In September 2017, the Securities and Exchange Commission (SEC) charged a businessman and two companies with defrauding investors in two ICOs. According to the SEC, Maksim Zaslavskiy and his two companies, REcoin Ground Foundation and DRC World, sold coins and tokens that didn’t exist. On top of this they have also been accused of deceiving investors about how much money had already been raised, and the current state of the businesses.
Jordan Belfort, the trader portrayed by Leonardo DiCaprio in The Wolf of Wall Street, recently stated that “promoters [of ICOs] are perpetuating a massive scam of the highest order on everyone.” He said that many were using “pump and dump” techniques to pique interest, then sell before the coins lose value. His statement should be taken seriously — this is a technique Belfort’s firm Stratton Oakmont indulged in, which culminated in his 22-month prison term. (In that sense, altcoins and ICOs have become the modern penny stock.)
The Sky Is an ICO
Crowdfunding has changed the relationship between companies and their customers. By talking directly to those willing to invest, many projects have been brought to life that may have never otherwise had the chance. Likewise, ICOs are having the same disruptive effect in blockchain world. Ethereum is proof that ICOs are able to produce valuable projects, and there will be likely more success stories among the two hundred plus Class of 2017 ICOs. Over the years, crowdfunding has been heavily criticised for its minimal regulation and lack of protection for investors. As the market has matured, sites like Kickstarter, and to a lesser extent Indiegogo, have begun to clamp down on rogue or fraudulent campaigns.
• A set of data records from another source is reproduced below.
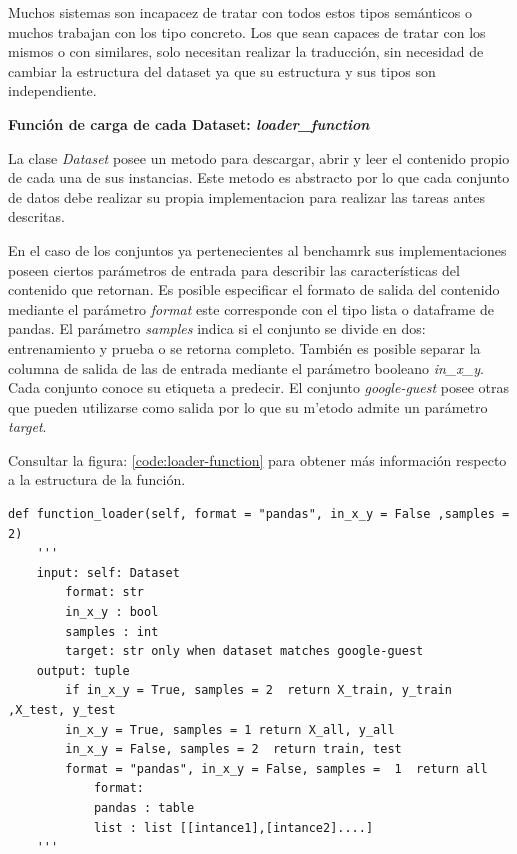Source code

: Muchos sistemas son incapacez de tratar con todos estos tipos semánticos o muchos trabajan con los tipo concreto.
Los que sean capaces de tratar con los mismos o con similares, solo necesitan realizar la traducción, sin necesidad de cambiar
la estructura del dataset ya que su estructura y sus tipos son independiente.

\begin{flushleft} 
    { \textbf{Función de carga de cada Dataset: \textit{loader\_function}}}\label{class:loader-function}
\end{flushleft}
La clase \textit{Dataset} posee un metodo para descargar, abrir y leer el contenido propio de cada una de sus instancias.
Este metodo es abstracto por lo que cada conjunto de datos debe realizar su propia implementacion para realizar las tareas antes descritas. 

En el caso de los conjuntos ya pertenecientes al benchamrk sus implementaciones poseen ciertos parámetros de entrada para describir las características del 
contenido que retornan. Es posible especificar el formato de salida del contenido mediante el parámetro \textit{format} este corresponde con el tipo lista o 
dataframe de pandas. 
El parámetro \textit{samples} indica si el conjunto se divide en dos: entrenamiento y prueba o se retorna completo. 
También es posible separar la columna de salida de las de entrada mediante el parámetro booleano \textit{in\_x\_y}. 
Cada conjunto conoce su etiqueta a predecir. El conjunto \textit{google-guest} posee otras que pueden utilizarse como salida por lo que su m'etodo admite un 
parámetro \textit{target}.  

Consultar la figura: \ref{code:loader-function} para obtener más información respecto a la estructura de la función. 

\begin{lstlisting}[caption=Estructura de las fuciones de carga de los dataset, label = code:loader-function]
def function_loader(self, format = "pandas", in_x_y = False ,samples =  2)
    '''
    input: self: Dataset
        format: str
        in_x_y : bool
        samples : int
        target: str only when dataset matches google-guest
    output: tuple	   
        if in_x_y = True, samples = 2  return X_train, y_train ,X_test, y_test
        in_x_y = True, samples = 1 return X_all, y_all
        in_x_y = False, samples = 2  return train, test
        format = "pandas", in_x_y = False, samples =  1  return all
            format:
            pandas : table 
            list : list [[intance1],[intance2]....]
    '''
    \end{lstlisting}


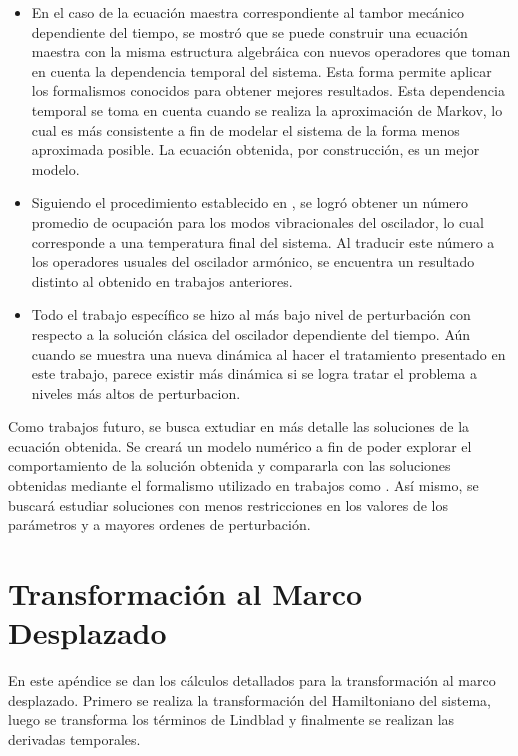\documentclass[a4paper,10pt]{report}
\begin{document}
\begin{itemize}
\item En el caso de la ecuación maestra correspondiente al tambor mecánico dependiente del tiempo, se mostró que se puede construir una ecuación maestra con la misma estructura algebráica con nuevos operadores que toman en cuenta la dependencia temporal del sistema. Esta forma permite aplicar los formalismos conocidos para obtener mejores resultados. Esta dependencia temporal se toma en cuenta cuando se realiza la aproximación de Markov, lo cual es más consistente a fin de modelar el sistema de la forma menos aproximada posible. La ecuación obtenida, por construcción, es un mejor modelo.

\item Siguiendo el procedimiento establecido en \cite{BarberisLC}, se logró obtener un número promedio de ocupación para los modos vibracionales del oscilador, lo cual corresponde a una temperatura final del sistema. Al traducir este número a los operadores usuales del oscilador armónico, se encuentra un resultado distinto al obtenido en trabajos anteriores.

\item Todo el trabajo específico se hizo al más bajo nivel de perturbación con respecto a la solución clásica del oscilador dependiente del tiempo. Aún cuando se muestra una nueva dinámica al hacer el tratamiento presentado en este trabajo, parece existir más dinámica si se logra tratar el problema a niveles más altos de perturbacion.
\end{itemize}

Como trabajos futuro, se busca extudiar en más detalle las soluciones de la ecuación obtenida. Se creará un modelo numérico a fin de poder explorar el comportamiento de la solución obtenida y compararla con las soluciones obtenidas mediante el formalismo utilizado en trabajos como \cite{BarberisLC}. Así mismo, se buscará estudiar soluciones con menos restricciones en los valores de los parámetros y a mayores ordenes de perturbación.

\appendix

\chapter{Transformación al Marco Desplazado}

En este apéndice se dan los cálculos detallados para la transformación al marco desplazado. Primero se realiza la transformación del Hamiltoniano del sistema, luego se transforma los términos de Lindblad y finalmente se realizan las derivadas temporales.
\end{document}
ICOs, and indeed cryptocurrencies and the blockchain, are still in their infancy. Teething problems are inevitable as people learn how to maximize their potential, whilst figuring out how to regulate against scammers. ICOs are the latest manifestation of our increasingly borderless digital world and governments are struggling with how to regulate this new world. The recent ICO bans in China and South Korea, alongside proposed regulation in the US shows that regulators have understood the danger an unregulated ICO market could pose. However, regulation also shows a willingness to embrace innovation within a framework that makes it safe for investors.